III: Other point groups

There are nine equivalence classes corresponding to the cases where the point group is D₂ (4 of them), D₃ (2 of them), D₄ (2 of them) and D₆ (one only).

Proof
In all these cases the point group is generated two reflections R₁ and R₂ in lines l and m whose product R₁∘ R₂ is a rotation generating the cyclic subgroup C_n of D_n.
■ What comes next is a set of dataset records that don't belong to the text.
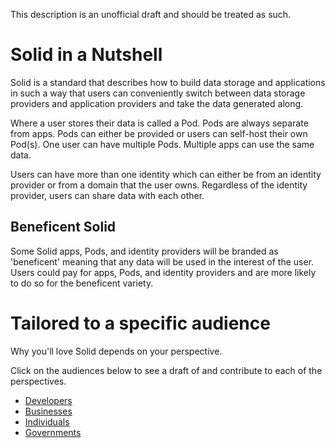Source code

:This description is an unofficial draft and should be treated as such. 

# Solid in a Nutshell

Solid is a standard that describes how to build data storage and applications in such a way that users can conveniently switch between data storage providers and application providers and take the data generated along. 

Where a user stores their data is called a Pod. Pods are always separate from apps. Pods can either be provided or users can self-host their own Pod(s). One user can have multiple Pods. Multiple apps can use the same data.

Users can have more than one identity which can either be from an identity provider or from a domain that the user owns. Regardless of the identity provider, users can share data with each other. 

## Beneficent Solid
Some Solid apps, Pods, and identity providers will be branded as 'beneficent' meaning that any data will be used in the interest of the user. Users could pay for apps, Pods, and identity providers and are more likely to do so for the beneficent variety. 

# Tailored to a specific audience

Why you'll love Solid depends on your perspective. 

Click on the audiences below to see a draft of and contribute to each of the perspectives.  

* [Developers](https://github.com/solid/Explaining-the-Vision-Panel/blob/master/Nutshell/for-developers.md) 
* [Businesses](https://github.com/solid/Explaining-the-Vision-Panel/blob/master/Nutshell/for-businesses.md)
* [Individuals](https://github.com/solid/Explaining-the-Vision-Panel/blob/master/Nutshell/for-individuals.md)
* [Governments](https://github.com/solid/Explaining-the-Vision-Panel/blob/master/Nutshell/for-governments.md)
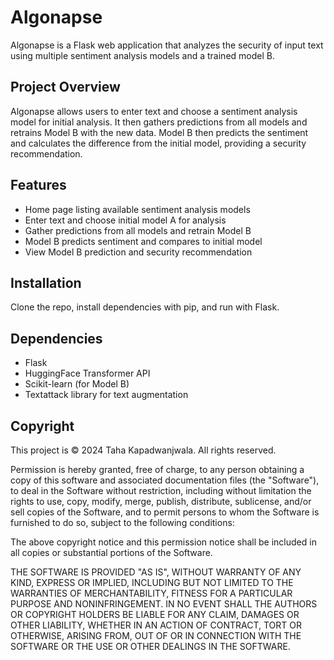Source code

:  # Algonapse

Algonapse is a Flask web application that analyzes the security of input text using multiple sentiment analysis models and a trained model B.

## Project Overview
Algonapse allows users to enter text and choose a sentiment analysis model for initial analysis. It then gathers predictions from all models and retrains Model B with the new data. Model B then predicts the sentiment and calculates the difference from the initial model, providing a security recommendation.

## Features
- Home page listing available sentiment analysis models
- Enter text and choose initial model A for analysis
- Gather predictions from all models and retrain Model B
- Model B predicts sentiment and compares to initial model
- View Model B prediction and security recommendation

## Installation
Clone the repo, install dependencies with pip, and run with Flask.

## Dependencies
- Flask
- HuggingFace Transformer API
- Scikit-learn (for Model B)
- Textattack library for text augmentation

## Copyright

This project is © 2024 Taha Kapadwanjwala. All rights reserved.

Permission is hereby granted, free of charge, to any person obtaining a copy of this software and associated documentation files (the "Software"), to deal in the Software without restriction, including without limitation the rights to use, copy, modify, merge, publish, distribute, sublicense, and/or sell copies of the Software, and to permit persons to whom the Software is furnished to do so, subject to the following conditions:

The above copyright notice and this permission notice shall be included in all copies or substantial portions of the Software.

THE SOFTWARE IS PROVIDED "AS IS", WITHOUT WARRANTY OF ANY KIND, EXPRESS OR IMPLIED, INCLUDING BUT NOT LIMITED TO THE WARRANTIES OF MERCHANTABILITY, FITNESS FOR A PARTICULAR PURPOSE AND NONINFRINGEMENT. IN NO EVENT SHALL THE AUTHORS OR COPYRIGHT HOLDERS BE LIABLE FOR ANY CLAIM, DAMAGES OR OTHER LIABILITY, WHETHER IN AN ACTION OF CONTRACT, TORT OR OTHERWISE, ARISING FROM, OUT OF OR IN CONNECTION WITH THE SOFTWARE OR THE USE OR OTHER DEALINGS IN THE SOFTWARE.


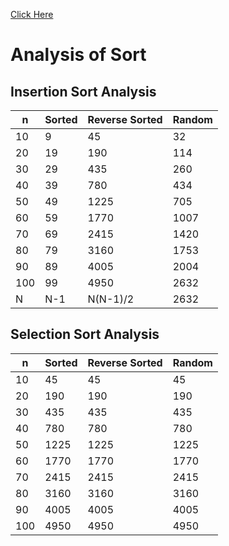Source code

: [Click Here](https://docs.google.com/spreadsheets/d/12Nv0mSs5uOTTbAxuB3yHQP_59n0zm_dpGBBiTleqesA/edit?usp=sharing)
# Analysis of Sort

## Insertion Sort Analysis

| n   | Sorted | Reverse Sorted | Random |
| --- | ------ | -------------- | ------ |
| 10  | 9      | 45             | 32     |
| 20  | 19     | 190            | 114    |
| 30  | 29     | 435            | 260    |
| 40  | 39     | 780            | 434    |
| 50  | 49     | 1225           | 705    |
| 60  | 59     | 1770           | 1007   |
| 70  | 69     | 2415           | 1420   |
| 80  | 79     | 3160           | 1753   |
| 90  | 89     | 4005           | 2004   |
| 100 | 99     | 4950           | 2632   |
| N   | N-1    | N(N-1)/2       | 2632   |

## Selection Sort Analysis

| n   | Sorted | Reverse Sorted | Random |
| --- | ------ | -------------- | ------ |
| 10  | 45     | 45             | 45     |
| 20  | 190    | 190            | 190    |
| 30  | 435    | 435            | 435    |
| 40  | 780    | 780            | 780    |
| 50  | 1225   | 1225           | 1225   |
| 60  | 1770   | 1770           | 1770   |
| 70  | 2415   | 2415           | 2415   |
| 80  | 3160   | 3160           | 3160   |
| 90  | 4005   | 4005           | 4005   |
| 100 | 4950   | 4950           | 4950   |

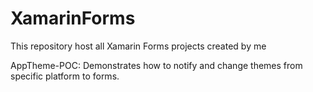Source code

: # XamarinForms
This repository host all Xamarin Forms projects created by me

AppTheme-POC: Demonstrates how to notify and change themes from specific platform to forms. 
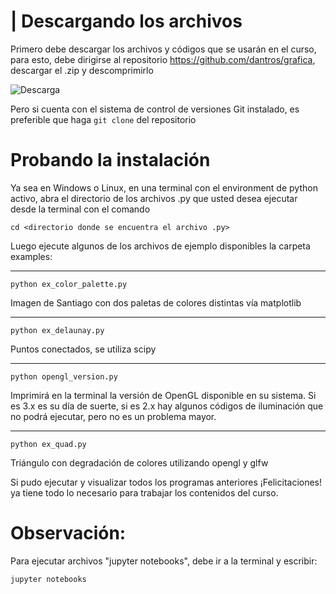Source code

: |
Descargando los archivos
=======

Primero debe descargar los archivos y códigos que se usarán en el curso, para esto, debe dirigirse al repositorio https://github.com/dantros/grafica, descargar el .zip y descomprimirlo

![Descarga](./captures/git_files.jpg)

Pero si cuenta con el sistema de control de versiones Git instalado, es preferible que haga ``git clone`` del repositorio



Probando la instalación
=======

Ya sea en Windows o Linux, en una terminal con el environment de python activo, abra el directorio de los archivos .py que usted desea ejecutar desde la terminal con el comando

    cd <directorio donde se encuentra el archivo .py>

Luego ejecute algunos de los archivos de ejemplo disponibles la carpeta examples:

---

    python ex_color_palette.py 

 Imagen de Santiago con dos paletas de colores distintas vía matplotlib
 
---

    python ex_delaunay.py 

Puntos conectados, se utiliza scipy

---

    python opengl_version.py   

Imprimirá en la terminal la versión de OpenGL disponible en su sistema. Si es 3.x es su día de suerte, si es 2.x hay algunos códigos de iluminación que no podrá ejecutar, pero no es un problema mayor.

---

    python ex_quad.py

Triángulo con degradación de colores utilizando opengl y glfw

Si pudo ejecutar y visualizar todos los programas anteriores ¡Felicitaciones! ya tiene todo lo necesario para trabajar los contenidos del curso.

Observación:
=======================
Para ejecutar archivos "jupyter notebooks", debe ir a la terminal y escribir:

    jupyter notebooks
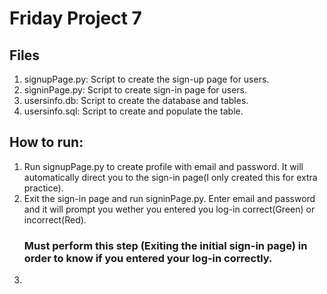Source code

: # Friday Project 7

## Files
 1. signupPage.py: Script to create the sign-up page for users.
 2. signinPage.py: Script to create sign-in page for users.
 3. usersinfo.db: Script to create the database and tables.
 4. usersinfo.sql: Script to create and populate the table.

## How to run:
  1. Run signupPage.py to create profile with email and password. It will automatically direct you to the sign-in page(I only created this for extra practice).
  2. Exit the sign-in page and run signinPage.py. Enter email and password and it will prompt you wether you entered you log-in correct(Green) or incorrect(Red).
     ### Must perform this step (Exiting the initial sign-in page) in order to know if you entered your log-in correctly.
  3.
So the lines l and m are at an angle of 2π/n and the reflections R₁ and R₂ have shift vectors a = v + R₁v on l and b = w + R₂w on m.
We will find that there are 9 possible combinations of point groups and shift vectors.

Let R, s be the shortest vectors in L on l and m respectively.

1. If n = 2 (so that l and m are perpendicular) then we can argue as in Stage 2 above:

   If ¹/₂ R + ¹/₂ s ∈ L then both R₁ and R₂ give the cm situation (i) above and we get the group cmm.

   If R and s form a basis for the lattice L then we get three possibilities.
   

   1. The shift vectors of R₁ and R₂ are both 0 and we get the group pmm
      
   2. The shift vectors of R₁ and R₂ are both non-0 and we get the group pgg
      
   3. The shift vectors of R₁ is 0 and that of R₂ is non-0 and we get the group pmg
      
   
   
   
2. If n = 3 then the axes of reflection l and m are at 120° or 2π/3.
   Choose R and s as shown.
   In this case all the shift vectors will be 0.
   We get one of the following cases
   
   1. The point ¹/₃ R + ¹/₃ s ∈ L
      In this case, the some of the centres of 3-fold rotation are not on reflective axes.
      The group is called p31m
      
   2. The vectors R and s are a basis for the lattice.
      In this case, the some of the centres of 3-fold rotation are all on reflective axes.
      The group is called p3m1
      
   
   
3. If n = 4 then R and s chosen as above will always be a basis for L and we get two cases.
   
   1. Both shift vectors are 0 ⇒ group is p4m (it should really be called p4mm)
      
   2. One shift vector is 0 and one is not ⇒ group is p4g (it should really be called p4mg)
      
   
   
4. If n = 4 then R and s will be a basis for L and all shift vectors are 0 giving one possibility: the group called p6m.